The world repeatedly says to us and our fellows on this planet, ‘Go for the gusto.’ ‘Grab the ring while you can; you only go around once in life.’ ‘Get all you can while you can.’ Isn’t this precisely what Qoheleth asserts that he did? And how did it work for him? He has told us that;

Whatsoever mine eyes desired I kept not from them; I withheld not my heart from any joy; for my heart rejoiced because of all my labor; and this was my portion from all my labor. Then I looked on all the works that my hands had wrought, and on the labor that I had labored to do; and, behold, all was vanity and a striving after wind, and there was no profit under the sun. —Ecclesiastes 2:10-11

This man was positioned authoritatively and economically so that he could, with a wave of his hand, as it were, or a look from his eye, secure anything that he wished for; he virtually only needed to wish for it. And yet the conclusion that he was forced to reach was that the longed for satisfaction was nothing but a striving after wind, vanity in which there was ultimately no real and lasting profit.

In the end of the matter, the counsel he offers to his readers and hearers is to remember thy Creator in the days of thy youth. Most of mankind exhaust their youth is seeking after things that bring no profit to the soul and heart of the man seeking them. Before one realizes it, the evil days come. Qoheleth speaks of the days when youthfulness has gone; that youthfulness which many expected would always be available, as the songwriter expressed it in one of the popular songs of the sixties, ‘Those were the days, my friend; we thought they’d never end.’ Qoheleth affirms that they will most assuredly end. While funeral directors will fill our email and snail mail boxes with reasons why we should make plans today for ‘that day,’ the Preacher exhorts us to make preparations by remembering our Creator in the days of our youth, before the evil days come.

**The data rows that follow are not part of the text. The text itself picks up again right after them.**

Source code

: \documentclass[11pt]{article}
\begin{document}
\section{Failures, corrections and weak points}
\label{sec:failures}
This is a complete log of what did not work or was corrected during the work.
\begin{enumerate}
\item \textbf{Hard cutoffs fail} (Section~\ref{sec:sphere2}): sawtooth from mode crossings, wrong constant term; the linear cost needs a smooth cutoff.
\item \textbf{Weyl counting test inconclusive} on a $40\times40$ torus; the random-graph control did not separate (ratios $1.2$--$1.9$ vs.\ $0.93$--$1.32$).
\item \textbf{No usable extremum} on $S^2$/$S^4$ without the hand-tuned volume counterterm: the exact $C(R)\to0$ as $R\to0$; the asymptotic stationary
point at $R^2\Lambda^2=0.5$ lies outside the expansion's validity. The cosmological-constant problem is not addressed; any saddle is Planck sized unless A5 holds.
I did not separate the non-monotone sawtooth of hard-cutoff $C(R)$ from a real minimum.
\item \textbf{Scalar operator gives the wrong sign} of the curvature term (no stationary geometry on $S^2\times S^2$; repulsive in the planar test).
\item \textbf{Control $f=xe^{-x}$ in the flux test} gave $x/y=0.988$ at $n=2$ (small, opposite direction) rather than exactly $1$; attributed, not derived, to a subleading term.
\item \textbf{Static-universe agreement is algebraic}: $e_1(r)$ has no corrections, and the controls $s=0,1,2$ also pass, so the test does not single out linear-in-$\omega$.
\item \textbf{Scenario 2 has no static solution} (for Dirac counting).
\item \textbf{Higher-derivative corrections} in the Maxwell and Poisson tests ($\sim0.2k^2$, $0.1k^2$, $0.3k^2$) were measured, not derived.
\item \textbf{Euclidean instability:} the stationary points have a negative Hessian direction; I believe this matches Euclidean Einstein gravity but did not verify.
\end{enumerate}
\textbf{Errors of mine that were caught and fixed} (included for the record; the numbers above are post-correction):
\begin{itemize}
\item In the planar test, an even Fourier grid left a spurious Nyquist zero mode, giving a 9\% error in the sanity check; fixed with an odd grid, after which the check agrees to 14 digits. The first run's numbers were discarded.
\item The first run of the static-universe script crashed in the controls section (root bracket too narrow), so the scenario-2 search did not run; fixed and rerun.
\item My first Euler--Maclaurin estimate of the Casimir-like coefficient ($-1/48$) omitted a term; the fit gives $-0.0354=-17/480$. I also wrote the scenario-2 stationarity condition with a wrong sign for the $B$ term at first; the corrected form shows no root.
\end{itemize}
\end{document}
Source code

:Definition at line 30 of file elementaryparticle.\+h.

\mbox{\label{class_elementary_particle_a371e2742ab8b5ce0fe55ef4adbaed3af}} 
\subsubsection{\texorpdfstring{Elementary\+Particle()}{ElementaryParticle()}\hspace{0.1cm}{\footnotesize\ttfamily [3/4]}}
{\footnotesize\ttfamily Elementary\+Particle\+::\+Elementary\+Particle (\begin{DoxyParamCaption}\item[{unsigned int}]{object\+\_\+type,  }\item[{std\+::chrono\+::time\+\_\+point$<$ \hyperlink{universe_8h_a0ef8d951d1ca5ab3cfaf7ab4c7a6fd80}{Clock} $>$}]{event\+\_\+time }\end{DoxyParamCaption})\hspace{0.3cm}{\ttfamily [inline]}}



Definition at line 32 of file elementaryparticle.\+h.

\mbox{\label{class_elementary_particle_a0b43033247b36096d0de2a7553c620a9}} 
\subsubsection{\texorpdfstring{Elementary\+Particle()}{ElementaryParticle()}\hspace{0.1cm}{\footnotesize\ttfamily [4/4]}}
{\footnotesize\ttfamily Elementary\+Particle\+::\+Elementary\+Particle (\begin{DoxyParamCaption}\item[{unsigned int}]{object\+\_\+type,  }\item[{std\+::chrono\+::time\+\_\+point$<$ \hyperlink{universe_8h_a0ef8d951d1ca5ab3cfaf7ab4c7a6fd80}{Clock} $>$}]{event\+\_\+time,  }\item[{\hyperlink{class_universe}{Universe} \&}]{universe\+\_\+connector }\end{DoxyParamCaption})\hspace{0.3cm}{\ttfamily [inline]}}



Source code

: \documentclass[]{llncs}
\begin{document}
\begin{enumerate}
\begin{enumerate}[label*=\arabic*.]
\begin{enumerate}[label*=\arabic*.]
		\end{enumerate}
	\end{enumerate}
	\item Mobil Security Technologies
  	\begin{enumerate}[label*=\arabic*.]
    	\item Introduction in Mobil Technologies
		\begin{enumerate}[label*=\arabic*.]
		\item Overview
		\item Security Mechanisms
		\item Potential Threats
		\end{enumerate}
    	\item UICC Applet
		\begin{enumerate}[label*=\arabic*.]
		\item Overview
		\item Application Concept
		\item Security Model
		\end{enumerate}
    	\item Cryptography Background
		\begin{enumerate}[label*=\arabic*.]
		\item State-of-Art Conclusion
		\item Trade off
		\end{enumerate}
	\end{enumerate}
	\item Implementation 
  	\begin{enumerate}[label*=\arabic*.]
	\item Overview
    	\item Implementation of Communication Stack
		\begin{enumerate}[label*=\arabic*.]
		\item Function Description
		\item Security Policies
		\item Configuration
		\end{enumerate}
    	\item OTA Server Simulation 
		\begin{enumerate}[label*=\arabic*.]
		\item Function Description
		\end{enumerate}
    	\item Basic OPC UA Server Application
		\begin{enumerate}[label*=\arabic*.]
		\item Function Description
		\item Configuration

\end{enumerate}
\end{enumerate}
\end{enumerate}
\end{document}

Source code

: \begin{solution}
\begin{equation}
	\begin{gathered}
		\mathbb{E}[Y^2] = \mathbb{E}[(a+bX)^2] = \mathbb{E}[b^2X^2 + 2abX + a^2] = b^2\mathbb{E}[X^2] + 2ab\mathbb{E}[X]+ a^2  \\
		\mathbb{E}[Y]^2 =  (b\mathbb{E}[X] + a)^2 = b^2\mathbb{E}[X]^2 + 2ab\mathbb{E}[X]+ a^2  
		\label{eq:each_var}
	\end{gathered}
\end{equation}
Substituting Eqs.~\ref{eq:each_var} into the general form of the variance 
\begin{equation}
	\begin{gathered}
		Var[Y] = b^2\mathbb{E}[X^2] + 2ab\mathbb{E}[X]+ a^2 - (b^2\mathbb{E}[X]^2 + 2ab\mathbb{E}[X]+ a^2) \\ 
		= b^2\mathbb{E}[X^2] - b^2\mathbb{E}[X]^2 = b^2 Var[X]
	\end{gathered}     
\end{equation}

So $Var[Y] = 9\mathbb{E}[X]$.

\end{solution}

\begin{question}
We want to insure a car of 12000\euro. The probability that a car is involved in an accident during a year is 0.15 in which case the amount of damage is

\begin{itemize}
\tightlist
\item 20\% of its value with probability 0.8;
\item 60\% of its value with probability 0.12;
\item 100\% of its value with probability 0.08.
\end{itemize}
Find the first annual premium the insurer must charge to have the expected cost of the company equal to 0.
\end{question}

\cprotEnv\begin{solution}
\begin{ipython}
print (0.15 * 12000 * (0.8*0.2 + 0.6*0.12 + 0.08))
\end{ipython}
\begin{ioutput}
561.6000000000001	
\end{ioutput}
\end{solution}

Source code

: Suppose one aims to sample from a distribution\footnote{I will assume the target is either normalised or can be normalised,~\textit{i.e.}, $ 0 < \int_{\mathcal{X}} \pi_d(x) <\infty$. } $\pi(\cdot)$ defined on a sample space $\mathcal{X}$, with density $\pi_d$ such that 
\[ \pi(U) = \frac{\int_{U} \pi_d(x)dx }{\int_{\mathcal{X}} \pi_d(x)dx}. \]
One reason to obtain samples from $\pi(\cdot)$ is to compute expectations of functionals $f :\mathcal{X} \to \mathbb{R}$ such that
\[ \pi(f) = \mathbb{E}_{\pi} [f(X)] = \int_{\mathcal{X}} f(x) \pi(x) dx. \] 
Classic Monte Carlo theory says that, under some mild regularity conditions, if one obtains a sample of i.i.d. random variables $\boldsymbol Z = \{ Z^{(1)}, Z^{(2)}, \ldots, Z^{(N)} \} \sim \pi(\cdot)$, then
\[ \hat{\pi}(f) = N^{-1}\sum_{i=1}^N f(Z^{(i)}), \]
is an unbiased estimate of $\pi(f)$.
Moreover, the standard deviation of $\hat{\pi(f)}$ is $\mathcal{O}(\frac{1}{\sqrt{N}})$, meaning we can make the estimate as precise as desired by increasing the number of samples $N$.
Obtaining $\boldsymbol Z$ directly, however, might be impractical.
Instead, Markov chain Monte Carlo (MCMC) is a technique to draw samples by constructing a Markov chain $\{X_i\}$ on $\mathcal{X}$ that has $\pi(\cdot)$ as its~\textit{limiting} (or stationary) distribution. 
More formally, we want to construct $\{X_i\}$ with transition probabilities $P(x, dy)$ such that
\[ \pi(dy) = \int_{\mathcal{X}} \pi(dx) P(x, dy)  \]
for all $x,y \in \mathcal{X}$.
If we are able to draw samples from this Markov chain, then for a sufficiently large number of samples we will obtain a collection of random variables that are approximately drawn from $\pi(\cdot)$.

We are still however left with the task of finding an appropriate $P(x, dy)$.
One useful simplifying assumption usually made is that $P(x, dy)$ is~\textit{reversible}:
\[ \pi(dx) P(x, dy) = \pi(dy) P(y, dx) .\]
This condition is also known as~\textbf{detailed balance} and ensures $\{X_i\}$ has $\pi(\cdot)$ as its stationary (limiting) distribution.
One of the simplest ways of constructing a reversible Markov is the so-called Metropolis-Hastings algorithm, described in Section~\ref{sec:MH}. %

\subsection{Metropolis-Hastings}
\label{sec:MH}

He has given us a rather graphic picture of the ‘evil days’ of which he is speaking, if we grasp the figurative language. Most commentators are not ready to dismiss the metaphors employed, but rather embrace them, as do we ourselves. ‘In the days when the keepers of the house shall tremble, and the strong men shall bow themselves,’ seems to distinctively point to that time when we are simply not as strong as we were in the days of our youth. These are the days when the grinders shall cease because they are few; is it not conspicuous that this refers to the teeth that shall inevitably become fewer and fewer? Even in a time when such progress has been attained that we are able to replace those ‘grinders’ with bridges and other supplementary devices, we should still by the very necessity of these ‘devices’ be willing to admit that the ‘evil days’ are coming nearer, and so should ‘remember our Creator.’ Yea, we don’t hear as well as we once did; we don’t walk as surely as we once did. We try to listen more carefully to the speech of others, and we take our steps less certainly than we once had.

The writer of the ninetieth psalm has well prayed to God that He would, ‘Teach us to number our days, That we may get us a heart of wisdom.’ Rather than ignorantly forgetting our God, we are called to remember our Creator. We are not to wait until the ‘evil days come,’ but to get us a heart of wisdom ‘before the evil days come.’ How many have failed in this and regretted it? Consider the multitude that refused to remember their Creator in the days of Noah. The floods came and the waters rose; the evil days came, and they were unprepared. They had not been taught to number their days; they likely imagined that they had many days ahead of them; that all was well with them; ‘they were eating and drinking, marrying and giving in marriage, until the day that Noah entered into the ark.’

We presently have only the breath in our nostrils. We do not have any guarantee for another breath. Simply put, we don’t know when the evil days will come. Truly, our lives ought to be spent in remembering our Creator in the days of our youth, while we may; while we have the means of grace showered down upon us in an abundance only paralleled by the abundance of the manna that was poured down upon the children of Israel in the desert. O that we would insure ourselves that we are hidden in Christ when the evil days do come, for they surely shall come, and not tarry.